The memory of his parents comes back to him, how he and his brother cried for days after. His brother recovered faster, though. Turlach started talking about the need to stop feeling sorry for ourselves. It was the first time he ever sounded tough. Finnick had so many nights where he woke up crying, though, almost ashamed to say it because he has never talked to anyone about it before. And maybe because he felt he was supposed to be tougher, considering he was now a Hunger Games Victor.
"I don't know. A couple of weeks, I think."
"I didn't cry when my mom died. I don't know why. I think I loved her, but-," she doesn't say more, but a tear rolls down her cheek.
"Sometimes we don't know how to deal with things, I guess. You were only ten."
She lets out a hollow laugh. "I don't know if I really loved my dad. I was so angry with him when he left me in the community home. I think I even hated him, but I can't stop crying now." Another tear rolls down, and she turns to look at him. "Does that make sense?"
Finnick shakes his head and says, "I don't know, Annie." He reaches out to her and cries even more now as he wraps his arms around her shoulders and lets her cry until she falls asleep for a second time in less than a day.
It is still very early in the morning when Finnick opens his eyes to see Annie lying next to him on the sofa. He recalls the events of the night in a flash. She had cried until she fell asleep and he laid her down on the sofa, but she woke when he tried to leave, so he lay on his side against the back of the sofa, with her back up against his chest and he let her use his arm to lay her head as he carefully lay his other arm across her collarbone, almost as if to keep her from falling over the edge of the sofa. He remembered how she wrapped her small fingers around his forearm, too, holding on to him.
Now she was facing him, awake and observant. Her eyes are puffy from her tears and her hair is away from her face. The light has just barely begun to shine through the window, but it's enough to put give warmth to his cheek. Annie's face shines with an angelic glow, and he can see the different tones of green in her eyes. Or maybe I'm just imagining things, he thinks.
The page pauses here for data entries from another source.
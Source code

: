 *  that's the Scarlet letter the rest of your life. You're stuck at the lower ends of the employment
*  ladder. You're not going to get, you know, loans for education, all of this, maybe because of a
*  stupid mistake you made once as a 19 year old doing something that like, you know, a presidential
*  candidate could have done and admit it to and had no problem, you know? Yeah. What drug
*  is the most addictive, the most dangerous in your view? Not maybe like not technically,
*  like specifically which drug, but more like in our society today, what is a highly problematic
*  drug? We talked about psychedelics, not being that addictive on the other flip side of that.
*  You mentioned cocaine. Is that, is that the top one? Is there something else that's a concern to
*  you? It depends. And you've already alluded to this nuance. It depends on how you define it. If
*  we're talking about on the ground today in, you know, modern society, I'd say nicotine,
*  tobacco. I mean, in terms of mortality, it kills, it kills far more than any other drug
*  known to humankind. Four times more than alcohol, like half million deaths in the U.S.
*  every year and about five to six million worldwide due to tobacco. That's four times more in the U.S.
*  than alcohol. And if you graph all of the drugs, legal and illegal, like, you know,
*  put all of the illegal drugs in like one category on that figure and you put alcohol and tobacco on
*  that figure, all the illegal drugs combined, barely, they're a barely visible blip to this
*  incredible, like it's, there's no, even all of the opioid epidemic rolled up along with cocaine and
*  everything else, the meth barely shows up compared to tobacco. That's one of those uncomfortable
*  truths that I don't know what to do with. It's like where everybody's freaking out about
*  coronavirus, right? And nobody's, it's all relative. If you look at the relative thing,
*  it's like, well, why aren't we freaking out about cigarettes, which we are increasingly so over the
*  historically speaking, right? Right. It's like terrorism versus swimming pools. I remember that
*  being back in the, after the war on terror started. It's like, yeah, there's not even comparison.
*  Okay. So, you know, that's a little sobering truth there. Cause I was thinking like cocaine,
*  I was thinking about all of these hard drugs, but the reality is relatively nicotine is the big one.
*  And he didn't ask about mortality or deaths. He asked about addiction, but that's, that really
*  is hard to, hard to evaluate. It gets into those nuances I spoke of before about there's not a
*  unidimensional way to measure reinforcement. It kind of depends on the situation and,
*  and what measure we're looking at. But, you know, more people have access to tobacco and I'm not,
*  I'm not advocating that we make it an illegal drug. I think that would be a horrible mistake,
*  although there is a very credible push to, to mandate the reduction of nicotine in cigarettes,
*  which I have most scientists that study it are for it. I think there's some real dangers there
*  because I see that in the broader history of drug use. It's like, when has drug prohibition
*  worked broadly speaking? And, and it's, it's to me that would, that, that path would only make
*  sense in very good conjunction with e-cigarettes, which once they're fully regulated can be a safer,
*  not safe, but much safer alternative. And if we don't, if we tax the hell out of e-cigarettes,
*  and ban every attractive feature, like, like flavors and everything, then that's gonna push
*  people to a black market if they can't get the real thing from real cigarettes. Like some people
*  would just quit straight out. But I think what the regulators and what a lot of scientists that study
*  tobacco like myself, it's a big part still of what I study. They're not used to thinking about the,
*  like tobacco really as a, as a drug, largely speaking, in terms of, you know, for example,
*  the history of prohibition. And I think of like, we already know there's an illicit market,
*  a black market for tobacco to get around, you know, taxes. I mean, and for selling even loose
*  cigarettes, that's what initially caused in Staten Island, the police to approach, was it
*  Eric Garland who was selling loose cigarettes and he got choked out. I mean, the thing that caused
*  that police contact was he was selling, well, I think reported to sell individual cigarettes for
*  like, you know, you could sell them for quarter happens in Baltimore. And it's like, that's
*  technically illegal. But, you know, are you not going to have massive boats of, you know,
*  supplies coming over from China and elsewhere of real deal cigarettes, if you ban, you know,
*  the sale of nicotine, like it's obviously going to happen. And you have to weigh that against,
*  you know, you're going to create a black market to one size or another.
Finnick realizes the warmth on his cheek is not from the light of the sun, but from the palm of her hand. He doesn't even notice how close her face is until her lips meet his.
There's a sudden rush of heat that runs from his face to his ears down to the tips of his toes, and then goose bumps. His heart is pounding so hard now that he's sure Annie can hear it. It only lasts for two or three seconds, but for him, it felt like two or three minutes. She then moves her hand from his face to where his heart his.
"Thank you," says Annie, and she rests her head comfortably back onto his arm and closes her eyes to sleep some more.